O caso mais recente que se assemelha a essa situação é o do México, onde seis cartéis foram classificados como organizações terroristas em fevereiro de 2025. Durante essa ocasião, o Tesouro americano tomou medidas sem aguardar condenações judiciais. Como resultado, três instituições financeiras mexicanas enfrentaram bloqueios em suas operações devido à suspeita de envolvimento na lavagem de dinheiro.
No Brasil, o momento para a aplicação dessas medidas é sensível. No mesmo dia do anúncio americano, o Ministério Público de São Paulo desencadeou a Operação Fluxo Oculto, uma nova fase da Operação Carbono Oculto. Desde agosto de 2025, essa investigação visa a infiltração do PCC no mercado financeiro e já detectou R$ 30 bilhões da facção sendo aplicados em 40 fundos na região da Faria Lima. Com a nova designação como FTO, qualquer investidor ou entidade americana com participação nesses fundos terá a obrigação legal de reportar e se desvincular de tais investimentos.

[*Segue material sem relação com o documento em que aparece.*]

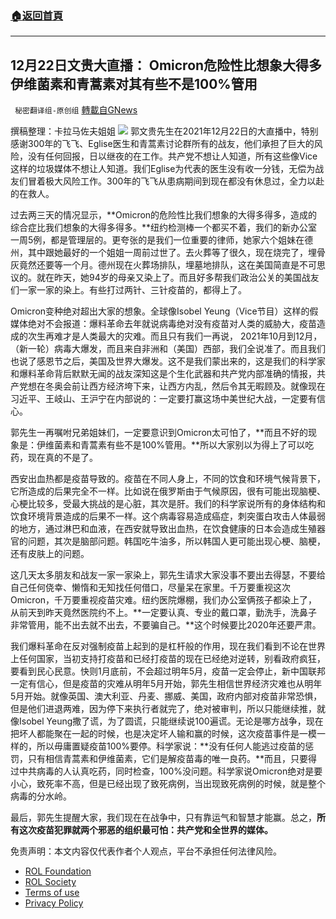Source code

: ###  [:house:返回首頁](https://github.com/ourhimalayas/txt)
---


## 12月22日文贵大直播： Omicron危险性比想象大得多 伊维菌素和青蒿素对其有些不是100%管用
` 秘密翻译组-原创组` [轉載自GNews](https://gnews.org/zh-hans/1781784/)

撰稿整理：卡拉马佐夫姐姐
![](https://assets.gnews.org/wp-content/uploads/2021/12/21011222-12月22日文贵大直播：-Omicron变种危险性比想象大得多-伊维菌素和青蒿素对其有些不是100管用.png)
郭文贵先生在2021年12月22日的大直播中，特别感谢300年的飞飞、Eglise医生和青蒿素讨论群所有的战友，他们承担了巨大的风险，没有任何回报，日以继夜的在工作。共产党不想让人知道，所有这些像Vice这样的垃圾媒体不想让人知道。我们Eglise为代表的医生没有收一分钱，无偿为战友们冒着极大风险工作。300年的飞飞从患病期间到现在都没有休息过，全力以赴的在救人。

过去两三天的情况显示，**Omicron的危险性比我们想象的大得多得多，造成的综合症比我们想象的大得多得多。**纽约检测棒一个都买不着，我们的新办公室一周5例，都是管理层的。更夸张的是我们一位重要的律师，她家六个姐妹在德州，其中跟她最好的一个姐姐一周前过世了。去火葬等了很久，现在烧完了，埋骨灰竟然还要等一个月。德州现在火葬场排队，埋墓地排队，这在美国简直是不可思议的。就在昨天，她94岁的母亲又染上了。而且好多帮我们政治公关的美国战友们一家一家的染上。有些打过两针、三针疫苗的，都得上了。

Omicron变种绝对超出大家的想象。全球像Isobel Yeung（Vice节目）这样的假媒体绝对不会报道：爆料革命去年就说病毒绝对没有疫苗对人类的威胁大，疫苗造成的次生再难才是人类最大的灾难。而且只有我们一再说， 2021年10月到12月，（新一轮）病毒大爆发，而且来自非洲和（美国）西部，我们全说准了。而且我们也说了感恩节之后，美国及世界大爆发。这不是我们蒙出来的，这是我们的科学家和爆料革命背后默默无闻的战友深知这是个生化武器和共产党内部准确的情报，共产党想在冬奥会前让西方经济垮下来，让西方内乱，然后令其无暇顾及。就像现在习近平、王岐山、王沪宁在内部说的：一定要打赢这场中美世纪大战，一定要有信心。

郭先生一再嘱咐兄弟姐妹们，一定要意识到Omicron太可怕了，**而且不好的现象是：伊维菌素和青蒿素有些不是100%管用。**所以大家别以为得上了可以吃药，现在真的不是了。

西安出血热都是疫苗导致的。疫苗在不同人身上，不同的饮食和环境气候背景下，它所造成的后果完全不一样。比如说在俄罗斯由于气候原因，很有可能出现脑梗、心梗比较多，受最大挑战的是心脏，其次是肝。我们的科学家说所有的身体结构和饮食环境背景造成的后果不一样。这个病毒容易造成癌症，刺突蛋白攻击人体最弱的地方，通过淋巴和血液，在西安就导致出血热，在饮食健康的日本会造成生殖器官的问题，其次是脑部问题。韩国吃牛油多，所以韩国人更可能出现心梗、脑梗，还有皮肤上的问题。

这几天太多朋友和战友一家一家染上，郭先生请求大家没事不要出去得瑟，不要给自己任何侥幸、懒惰和无知找任何借口，尽量呆在家里。千万要重视这次Omicron，千万要重视疫苗灾难。纽约医院爆棚，我们办公室俩孩子都染上了，从前天到昨天竟然医院约不上。**一定要认真、专业的戴口罩，勤洗手，洗鼻子非常管用，能不出去就不出去，不要骗自己。**这个时候要比2020年还要严肃。

我们爆料革命在反对强制疫苗上起到的是杠杆般的作用，现在我们看到不论在世界上任何国家，当初支持打疫苗和已经打疫苗的现在已经绝对逆转，别看政府疯狂，要看到民心民意。快则1月底前，不会超过明年5月，疫苗一定会停止，新中国联邦一定有信心，但是疫苗的灾难从明年5月开始，郭先生相信世界经济灾难也从明年5月开始。就像英国、澳大利亚、丹麦、挪威、美国，政府内部对疫苗非常恐惧，但是他们进退两难，因为停下来执行者就完了，绝对被审判，所以只能继续推，就像Isobel Yeung撒了谎，为了圆谎，只能继续说100遍谎。无论是哪方战争，现在把坏人都能聚在一起的时候，也是决定坏人输和赢的时候，这次疫苗事件是一模一样的，所以毋庸置疑疫苗100%要停。科学家说：**没有任何人能逃过疫苗的惩罚，只有相信青蒿素和伊维菌素，它们是解疫苗毒的唯一良药。**而且，只要得过中共病毒的人认真吃药，同时检查，100%没问题。科学家说Omicron绝对是要小心，致死率不高，但是已经出现了致死病例，当出现致死病例的时候，就是整个病毒的分水岭。

最后，郭先生提醒大家，我们现在在战争中，只有靠运气和智慧才能赢。总之，**所有这次疫苗犯罪就两个邪恶的组织最可怕：共产党和全世界的媒体。**

 

免责声明：本文内容仅代表作者个人观点，平台不承担任何法律风险。

- [ROL Foundation](https://rolfoundation.org/)
- [ROL Society](https://rolsociety.org/)
- [Terms of use](https://gnews.org/terms-of-use-3/)
- [Privacy Policy](https://gnews.org/privacy-policy/)
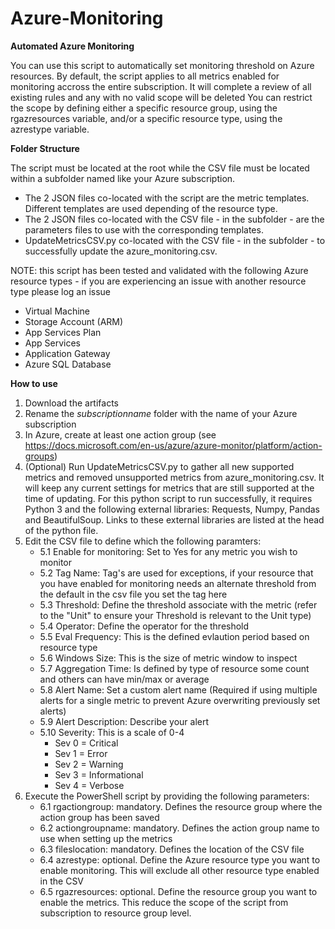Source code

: # Azure-Monitoring
**Automated Azure Monitoring**

You can use this script to automatically set monitoring threshold on Azure resources.
By default, the script applies to all metrics enabled for monitoring accross the entire subscription. It will complete a review of all existing rules and any with no valid scope will be deleted
You can restrict the scope by defining either a specific resource group, using the rgazresources variable, and/or a specific resource type, using the azrestype variable.

**Folder Structure**

The script must be located at the root while the CSV file must be located within a subfolder named like your Azure subscription.
* The 2 JSON files co-located with the script are the metric templates. Different templates are used depending of the resource type.
* The 2 JSON files co-located with the CSV file - in the subfolder - are the parameters files to use with the corresponding templates.
* UpdateMetricsCSV.py co-located with the CSV file - in the subfolder - to successfully update the azure_monitoring.csv.


NOTE: this script has been tested and validated with the following Azure resource types - if you are experiencing an issue with another resource type please log an issue
* Virtual Machine
* Storage Account (ARM)
* App Services Plan
* App Services
* Application Gateway
* Azure SQL Database

**How to use**
1. Download the artifacts
2. Rename the *subscriptionname* folder with the name of your Azure subscription
3. In Azure, create at least one action group (see https://docs.microsoft.com/en-us/azure/azure-monitor/platform/action-groups)
4. (Optional) Run UpdateMetricsCSV.py to gather all new supported metrics and removed unsupported metrics from azure_monitoring.csv. It will keep any 
   current settings for metrics that are still supported at the time of updating. For this python script to run successfully, it requires Python 3 and the following external libraries: Requests, Numpy, Pandas and BeautifulSoup. Links to these external libraries are listed at the head of the python file.
5. Edit the CSV file to define which the following paramters:
   - 5.1 Enable for monitoring: Set to Yes for any metric you wish to monitor
   - 5.2 Tag Name: Tag's are used for exceptions, if your resource that you have enabled for monitoring needs an alternate threshold from the default in the csv file you set the tag here 
   - 5.3 Threshold: Define the threshold associate with the metric (refer to the "Unit" to ensure your Threshold is relevant to the Unit type)
   - 5.4 Operator: Define the operator for the threshold
   - 5.5 Eval Frequency: This is the defined evlaution period based on resource type
   - 5.6 Windows Size: This is the size of metric window to inspect
   - 5.7 Aggregation Time: Is defined by type of resource some count and others can have min/max or average
   - 5.8 Alert Name: Set a custom alert name (Required if using multiple alerts for a single metric to prevent Azure overwriting previously set alerts)
   - 5.9 Alert Description: Describe your alert
   - 5.10 Severity: This is a scale of 0-4 
		- Sev 0 = Critical
		- Sev 1 = Error
		- Sev 2 = Warning
		- Sev 3 = Informational
		- Sev 4 = Verbose
6. Execute the PowerShell script by providing the following parameters:
   - 6.1 rgactiongroup: mandatory. Defines the resource group where the action group has been saved
   - 6.2 actiongroupname: mandatory. Defines the action group name to use when setting up the metrics
   - 6.3 fileslocation: mandatory. Defines the location of the CSV file
   - 6.4 azrestype: optional. Define the Azure resource type you want to enable monitoring. This will exclude all other resource type enabled in the CSV
   - 6.5 rgazresources: optional. Define the resource group you want to enable the metrics. This reduce the scope of the script from subscription to resource group level.
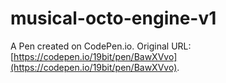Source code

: # musical-octo-engine-v1

A Pen created on CodePen.io. Original URL: [https://codepen.io/19bit/pen/BawXVvo](https://codepen.io/19bit/pen/BawXVvo).


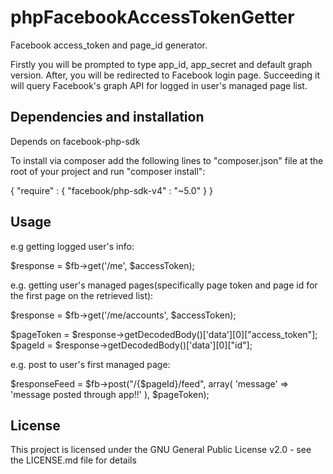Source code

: # phpFacebookAccessTokenGetter
Facebook access_token and page_id generator.
  
  Firstly you will be prompted to type app_id, app_secret and default graph version. After, you will be redirected to Facebook login page. Succeeding it will query Facebook's graph API for logged in user's managed page list.  

## Dependencies and installation
  Depends on facebook-php-sdk

  To install via composer add the following lines to "composer.json" file at the root of your project and run "composer install":

  {
    "require" : {
      "facebook/php-sdk-v4" : "~5.0"
    }
  }

## Usage

e.g getting logged user's info:

  $response = $fb->get('/me', $accessToken); 

e.g. getting user's managed pages(specifically page token and page id for the first page on the retrieved list):

  $response = $fb->get('/me/accounts', $accessToken);
  
  $pageToken = $response->getDecodedBody()['data'][0]["access_token"];  
  $pageId = $response->getDecodedBody()['data'][0]["id"];

e.g. post to user's first managed page:

  $responseFeed = $fb->post("/{$pageId}/feed", array(
            'message' => 'message posted through app!!'
        ), $pageToken);

## License

  This project is licensed under the GNU General Public License v2.0 - see the LICENSE.md file for details



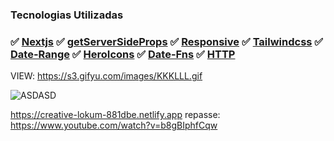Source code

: ### Tecnologias Utilizadas

### ✅ [Nextjs](https://nextjs.org/) ✅ [getServerSideProps](https://nextjs.org/docs/basic-features/data-fetching/get-server-side-props) ✅ [Responsive](https://tailwindcss.com/docs/screens) ✅ [Tailwindcss](https://tailwindcss.com/) ✅ [Date-Range](https://www.npmjs.com/package/react-date-range)   ✅ [HeroIcons](https://heroicons.com/) ✅ [Date-Fns](https://date-fns.org/) ✅ [HTTP](https://nodejs.org/api/https.html)  

VIEW: https://s3.gifyu.com/images/KKKLLL.gif

![ASDASD](https://user-images.githubusercontent.com/38596921/215680075-a14e2e5d-afe5-45b7-834e-a727c151e4fa.png)

https://creative-lokum-881dbe.netlify.app
repasse: https://www.youtube.com/watch?v=b8gBIphfCqw

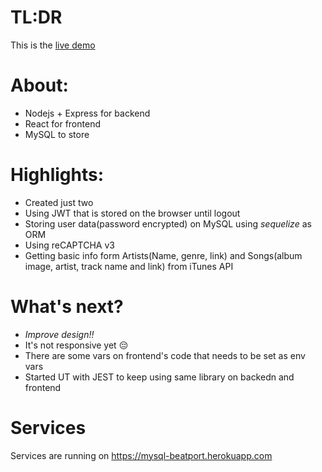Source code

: 
# TL:DR
This is the [live demo](https://react-beatport.herokuapp.com/)

# About:
- Nodejs + Express for backend
- React for frontend
- MySQL to store

# Highlights:
-   Created just two 
-   Using JWT that is stored on the browser until logout
-   Storing user data(password encrypted) on MySQL using _sequelize_ as ORM
-   Using reCAPTCHA v3
-   Getting basic info form Artists(Name, genre, link) and Songs(album image, artist, track name and link) from iTunes API

# What's next?
- *Improve design!!*
- It's not responsive yet 😔
- There are some vars on frontend's code that needs to be set as env vars
- Started UT with JEST to keep using same library on backedn and frontend

# Services
Services are running on https://mysql-beatport.herokuapp.com 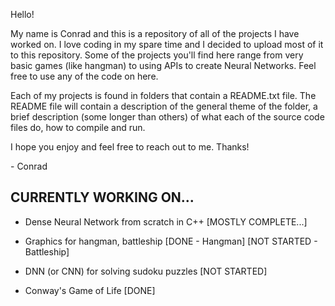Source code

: Hello!

My name is Conrad and this is a repository of all of the projects I have worked on.
I love coding in my spare time and I decided to upload most of it to this repository. 
Some of the projects you'll find here range from very basic games (like hangman) 
to using APIs to create Neural Networks. 
Feel free to use any of the code on here.


Each of my projects is found in folders that contain a README.txt file. The README 
file will contain a description of the general theme of the folder, a brief 
description (some longer than others) of what each of the source code files do,
how to compile and run. 

I hope you enjoy and feel free to reach out to me. Thanks!


\- Conrad




CURRENTLY WORKING ON...
-------------


- Dense Neural Network from scratch in C++ [MOSTLY COMPLETE...]

- Graphics for hangman, battleship [DONE - Hangman] [NOT STARTED - Battleship]

- DNN (or CNN) for solving sudoku puzzles [NOT STARTED]

- Conway's Game of Life [DONE]


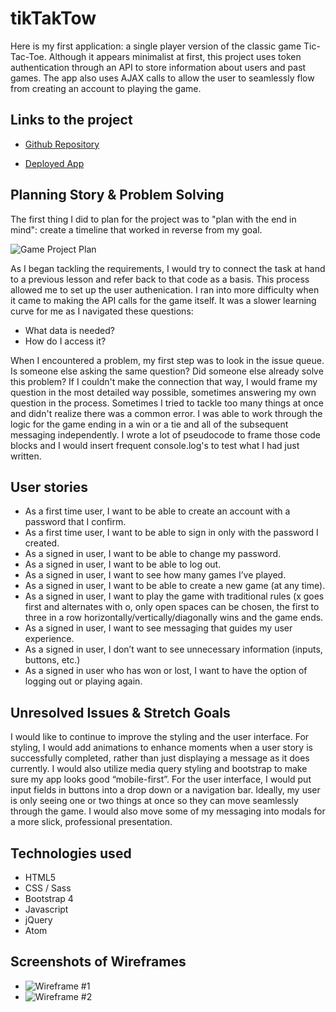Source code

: # tikTakTow

Here is my first application: a single player version of the classic game Tic-Tac-Toe.
Although it appears minimalist at first, this project uses token authentication
through an API to store information about users and past games.
The app also uses AJAX calls to allow the user to seamlessly flow
from creating an account to playing the game.


## Links to the project

* [Github Repository](https://github.com/adamrturman/tiktaktow-client)

* [Deployed App](https://adamrturman.github.io/tiktaktow-client/)

## Planning Story & Problem Solving
The first thing I did to plan for the project was to "plan with the end in mind": create a timeline that worked in reverse from my goal.

![Game Project Plan](https://i.imgur.com/l8gD3Ca.jpg)

As I began tackling the requirements, I would try to connect the task at
hand to a previous lesson and refer back to that code as a basis. This
process allowed me to set up the user authenication. I ran into more
difficulty when it came to making the API calls for the game itself. It
was a slower learning curve for me as I navigated these questions:
* What data is needed?
* How do I access it?

When I encountered a problem, my first step was to look in the issue queue.
Is someone else asking the same question? Did someone else already solve
this problem? If I couldn't make the connection that way, I would frame my
question in the most detailed way possible, sometimes answering my own
question in the process. Sometimes I tried to tackle too many things at
once and didn't realize there was a common error.
I was able to work through the logic for the game ending in a win or a tie
and all of the subsequent messaging independently. I wrote a lot of
pseudocode to frame those code blocks and I would insert frequent
console.log's to test what I had just written.


## User stories

* As a first time user, I want to be able to create an account
with a password that I confirm.
* As a first time user, I want to be able to sign in only with the password I created.
* As a signed in user, I want to be able to change my password.
* As a signed in user, I want to be able to log out.
* As a signed in user, I want to see how many games I’ve played.
* As a signed in user, I want to be able to create a new game (at any time).
* As a signed in user, I want to play the game with traditional rules
(x goes first and alternates with o, only open spaces can be chosen,
the first to three in a row horizontally/vertically/diagonally wins
and the game ends.
* As a signed in user, I want to see messaging that guides my user experience.
* As a signed in user, I don’t want to see unnecessary information (inputs, buttons, etc.)
* As a signed in user who has won or lost, I want to have the option
of logging out or playing again.

## Unresolved Issues & Stretch Goals

I would like to continue to improve the styling and the user interface.
For styling, I would add animations to enhance moments when a user story
is successfully completed, rather than just displaying a message as it
does currently. I would also utilize media query styling and bootstrap
to make sure my app looks good “mobile-first”.  For the user interface,
I would put input fields in buttons into a drop down or a navigation bar.
Ideally, my user is only seeing one or two things at once so they can
move seamlessly through the game. I would also move some of my messaging
into modals for a more slick, professional presentation.

## Technologies used

* HTML5
* CSS / Sass
* Bootstrap 4
* Javascript
* jQuery
* Atom

## Screenshots of Wireframes

* ![Wireframe #1](https://i.imgur.com/dxNQNpT.jpg)
* ![Wireframe #2](https://i.imgur.com/DuRndp3.jpg)
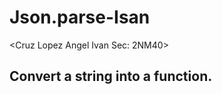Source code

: # Json.parse-Isan
<Cruz Lopez Angel Ivan   Sec: 2NM40>
<!DOCTYPE html>
<html>
<body>

<h2>Convert a string into a function.</h2>

<p id="demo"></p>

<script>

var text = '{"precio":"decimal","liminf":"decimal","limsup":"decimal","tasa":"decimal","fija":"decimal","isan":"decimal","calcular_isan":"function() {precio= 200000;if (precio<75098.87) {"es_nivel_1":"function() {tasa=.02;fija=0.00;liminferior=0.01;limsuperior=75098.87; return es_nivel_1;}"} else {"¿es_2?":"function() {if (precio<90118.61)) {"es_nivel_2":"function() {tasa=.05;fija=1501.96;liminferior=75098.88;limsuperior=90118.61;return es_nivel_2;}"} else {"¿es_3?":"function() {if (precio<105138.43) {"es_nivel_3":"function() {tasa=.10;fija=2252.97;liminferior=98118.62;limsuperior=105138.43;return es_nivel_3;}"} else {"¿es_4?":"function() {if (precio<135117.89) {"es_nivel_4":"function() {tasa=.15;fija=3754.94;liminferior=105138.44;limsuperior=135177.89;return es_nivel_4;}" } else {"es_nivel_5":"function() {tasa=0.17;fija=8260.86;liminferior=135177.90;limsuperior=135177.89;limsuperior=135177.89;return es_nivel_5;}"}return ¿es_4?;}"}return ¿es_3?;}"}return ¿es_2?;}"}return calcular_isan;}"}';
var obj = JSON.parse(text);
obj.calcular_isan = eval("(" + obj.calcular_isan + ")");

document.getElementById("demo").innerHTML = obj.precio + ", " + obj.calcular_isan(); 

</script>

</body>
</html>
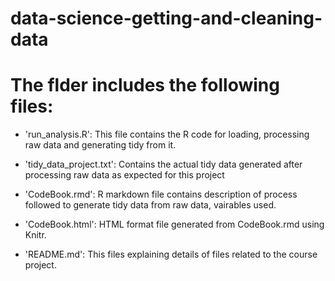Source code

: # data-science-getting-and-cleaning-data

The flder includes the following files:
=========================================

- 'run_analysis.R': This file contains the R code for loading, processing raw data and generating tidy from it.

- 'tidy_data_project.txt': Contains the actual tidy data generated after processing raw data as expected for this project

- 'CodeBook.rmd': R markdown file contains description of process followed to generate tidy data from raw data, vairables used.

- 'CodeBook.html': HTML format file generated from CodeBook.rmd using Knitr.

- 'README.md': This files explaining details of files related to the course project.


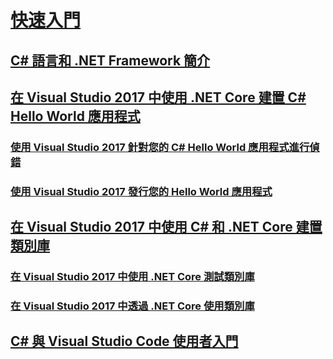 # [快速入門](index.md)
## [C# 語言和 .NET Framework 簡介](introduction-to-the-csharp-language-and-the-net-framework.md)
## [在 Visual Studio 2017 中使用 .NET Core 建置 C# Hello World 應用程式](../../core/tutorials/with-visual-studio.md)
### [使用 Visual Studio 2017 針對您的 C# Hello World 應用程式進行偵錯](../../core/tutorials/debugging-with-visual-studio.md)
### [使用 Visual Studio 2017 發行您的 Hello World 應用程式](../../core/tutorials/publishing-with-visual-studio.md)
## [在 Visual Studio 2017 中使用 C# 和 .NET Core 建置類別庫](../../core/tutorials/library-with-visual-studio.md)
### [在 Visual Studio 2017 中使用 .NET Core 測試類別庫](../../core/tutorials/testing-library-with-visual-studio.md)
### [在 Visual Studio 2017 中透過 .NET Core 使用類別庫](../../core/tutorials/consuming-library-with-visual-studio.md)
## [C# 與 Visual Studio Code 使用者入門](../../core/tutorials/with-visual-studio-code.md)
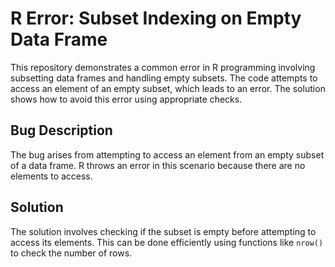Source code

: # R Error: Subset Indexing on Empty Data Frame

This repository demonstrates a common error in R programming involving subsetting data frames and handling empty subsets.  The code attempts to access an element of an empty subset, which leads to an error. The solution shows how to avoid this error using appropriate checks.

## Bug Description
The bug arises from attempting to access an element from an empty subset of a data frame.  R throws an error in this scenario because there are no elements to access.

## Solution
The solution involves checking if the subset is empty before attempting to access its elements. This can be done efficiently using functions like `nrow()` to check the number of rows.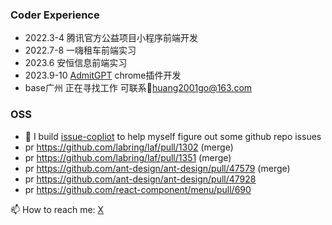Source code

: ### Coder Experience
- 2022.3-4  腾讯官方公益项目小程序前端开发
- 2022.7-8 一嗨租车前端实习
- 2023.6     安恒信息前端实习
- 2023.9-10 [AdmitGPT](https://www.producthunt.com/products/admitgpt) chrome插件开发
- base广州 正在寻找工作 可联系📮huang2001go@163.com

### OSS
- 🔭 I build [issue-copliot](https://issue-copilot.vercel.app/) to help myself figure out some github repo issues
- pr https://github.com/labring/laf/pull/1302  (merge)
- pr https://github.com/labring/laf/pull/1351 (merge)
- pr https://github.com/ant-design/ant-design/pull/47579 (merge)
- pr https://github.com/ant-design/ant-design/pull/47928
- pr https://github.com/react-component/menu/pull/690


📫 How to reach me: [X](https://twitter.com/steph_cooperk) 


<!--
**CooperHash/CooperHash** is a ✨ _special_ ✨ repository because its `README.md` (this file) appears on your GitHub profile.

Here are some ideas to get you started:

- 🔭 I’m currently working on ...
- 🌱 I’m currently learning ...
- 👯 I’m looking to collaborate on ...
- 🤔 I’m looking for help with ...
- 💬 Ask me about ...
- 📫 How to reach me: ...
- 😄 Pronouns: ...
- ⚡ Fun fact: ...
-->

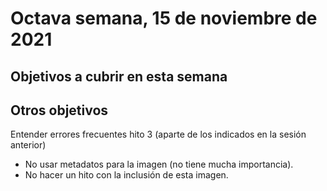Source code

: # Octava semana, 15 de noviembre de 2021

## Objetivos a cubrir en esta semana

## Otros objetivos

Entender errores frecuentes hito 3 (aparte de los indicados en la sesión anterior)
* No usar metadatos para la imagen (no tiene mucha importancia).
* No hacer un hito con la inclusión de esta imagen.
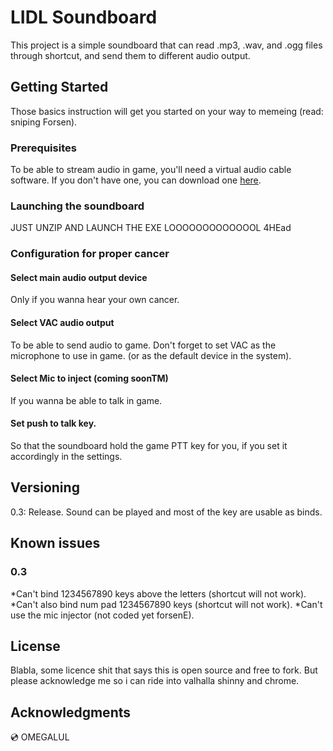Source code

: # LIDL Soundboard

This project is a simple soundboard that can read .mp3, .wav, and .ogg files through shortcut, and send them to different audio output.

## Getting Started

Those basics instruction will get you started on your way to memeing (read: sniping Forsen).

### Prerequisites

To be able to stream audio in game, you'll need a virtual audio cable software. If you don't have one, you can download one [here](https://www.vb-audio.com/Cable/).


### Launching the soundboard

JUST UNZIP AND LAUNCH THE EXE LOOOOOOOOOOOOOL 4HEad


### Configuration for proper cancer



#### Select main audio output device

Only if you wanna hear your own cancer.

#### Select VAC audio output

To be able to send audio to game. Don't forget to set VAC as the microphone to use in game. (or as the default device in the system).


#### Select Mic to inject (coming soonTM)

If you wanna be able to talk in game.

#### Set push to talk key. 

So that the soundboard hold the game PTT key for you, if you set it accordingly in the settings.

## Versioning

0.3: Release. Sound can be played and most of the key are usable as binds.

## Known issues
### 0.3
  *Can't bind 1234567890 keys above the letters (shortcut will not work).
  *Can't also bind num pad 1234567890 keys (shortcut will not work).
  *Can't use the mic injector (not coded yet forsenE).

## License

Blabla, some licence shit that says this is open source and free to fork. But please acknowledge me so i can ride into valhalla shinny and chrome.

## Acknowledgments

💿 OMEGALUL 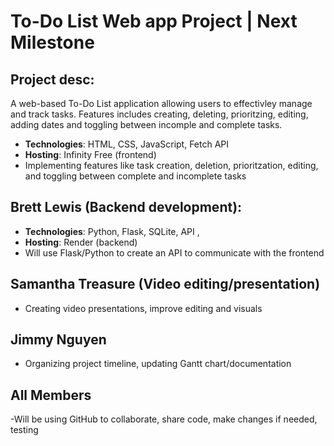# To-Do List Web app Project | Next Milestone 
## Project desc: 
A web-based To-Do List application allowing users to effectivley manage and track tasks. Features includes creating, deleting, prioritzing, editing, adding dates and toggling between incomple and complete tasks. 
 - **Technologies**: HTML, CSS, JavaScript, Fetch API
 - **Hosting**: Infinity Free (frontend)
 - Implementing features like task creation, deletion, prioritzation, editing, and toggling between complete and incomplete tasks
## Brett Lewis (Backend development): 
 - **Technologies**: Python, Flask, SQLite, API ,
 - **Hosting**: Render (backend)
 - Will use Flask/Python to create an API to communicate with the frontend
## Samantha Treasure (Video editing/presentation) 
 - Creating video presentations, improve editing and visuals 
## Jimmy Nguyen 
 - Organizing project timeline, updating Gantt chart/documentation 


## All Members 
-Will be using GitHub to collaborate, share code, make changes if needed, testing


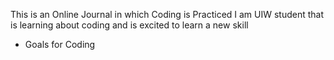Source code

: <hi> This is an Online Journal in which Coding is Practiced </hi>
I am  UIW student that is learning about coding and is excited to learn a new skill
<ul>
  <li>  Goals for Coding </li>
</u1>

Congelamento de ativos e bloqueio financeiro
A primeira consequência da classificação é o congelamento de ativos pertencentes a membros das facções e a empresas associadas nos Estados Unidos. De acordo com o comunicado da embaixada, essa medida impedirá o acesso a milhões de dólares, interromperá operações de lavagem de dinheiro e evitará que as organizações utilizem o sistema financeiro americano para movimentar ou ocultar recursos.
Essa ação não afeta apenas os membros diretos das facções, mas também empresas e indivíduos que sejam identificados como parte da estrutura financeira dos grupos, mesmo que o vínculo seja indireto ou pouco claro.
Processo criminal por apoio material
A designação como FTO permite que a legislação americana criminalize o fornecimento de “apoio material” a organizações consideradas terroristas. Segundo a embaixada, já houve indiciamentos de pessoas nos Estados Unidos por fornecer ou conspirar para fornecer esse tipo de apoio a cartéis designados. Essas infrações podem resultar em longas penas de prisão.
O conceito de “apoio material” abrange uma variedade de ações, incluindo transferências financeiras, serviços, logística, consultoria e relações comerciais indiretas. Isso implica que empresas brasileiras com qualquer tipo de ligação, mesmo que não intencional, com entidades relacionadas ao PCC ou ao CV poderão estar sujeitas a processos criminais nos Estados Unidos.
Ações de imigração e deportação
No que diz respeito à imigração, a nova designação possibilita que os EUA neguem a entrada, indeferem pedidos de visto e revoguem autorizações já concedidas a pessoas com envolvimento comprovado nos grupos. Segundo a embaixada, centenas de indivíduos associados a cartéis têm sido impactados por medidas semelhantes após designações anteriores na América Latina.
Para brasileiros envolvidos em setores que estão sendo investigados por infiltração do crime organizado — como nos ramos de combustíveis, fintechs, logística e fundos de investimento — o risco de uma avaliação adicional nos consulados americanos se torna mais iminente.
O que diz o governo brasileiro
O governo do presidente Lula acredita que tanto o PCC quanto o CV operam com objetivos que se concentram em interesses econômicos e de controle territorial, sem justificativas ideológicas ou religiosas que a Lei Antiterrorismo brasileira requer para esse tipo de classificação. Em uma nota divulgada após o anúncio, o Planalto descreveu a decisão como um “retrocesso” e indicou que não aceitará “medidas arbitrárias provenientes de países estrangeiros como justificativa para atacar a nossa soberania”.